Work required: The answer is to be an exact copy of the lines below running from the line with "- **save_host(name, email, dept, location)**" down to the line with "## Dependencies", both ends included, and nothing more.
··· Excerpted data ···
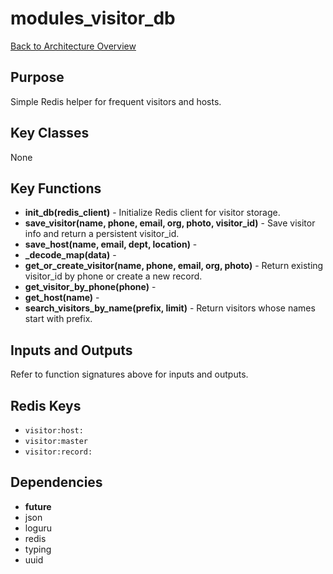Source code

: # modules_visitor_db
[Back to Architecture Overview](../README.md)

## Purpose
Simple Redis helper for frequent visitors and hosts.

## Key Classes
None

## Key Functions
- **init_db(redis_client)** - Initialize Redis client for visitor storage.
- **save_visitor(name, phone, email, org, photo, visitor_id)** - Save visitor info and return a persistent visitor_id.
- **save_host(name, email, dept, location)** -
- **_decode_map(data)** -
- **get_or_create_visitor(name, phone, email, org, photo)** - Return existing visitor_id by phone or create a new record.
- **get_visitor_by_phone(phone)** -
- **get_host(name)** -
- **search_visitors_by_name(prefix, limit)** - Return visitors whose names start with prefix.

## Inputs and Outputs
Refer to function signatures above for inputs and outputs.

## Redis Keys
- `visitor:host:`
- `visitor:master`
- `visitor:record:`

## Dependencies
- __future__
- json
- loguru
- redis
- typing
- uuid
···
··· Excerpted data ···
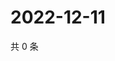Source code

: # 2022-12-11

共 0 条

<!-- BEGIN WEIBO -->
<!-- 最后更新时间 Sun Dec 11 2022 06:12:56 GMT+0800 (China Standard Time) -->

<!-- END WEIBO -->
···
Completed task:
- **save_host(name, email, dept, location)** -
- **_decode_map(data)** -
- **get_or_create_visitor(name, phone, email, org, photo)** - Return existing visitor_id by phone or create a new record.
- **get_visitor_by_phone(phone)** -
- **get_host(name)** -
- **search_visitors_by_name(prefix, limit)** - Return visitors whose names start with prefix.

## Inputs and Outputs
Refer to function signatures above for inputs and outputs.

## Redis Keys
- `visitor:host:`
- `visitor:master`
- `visitor:record:`

## Dependencies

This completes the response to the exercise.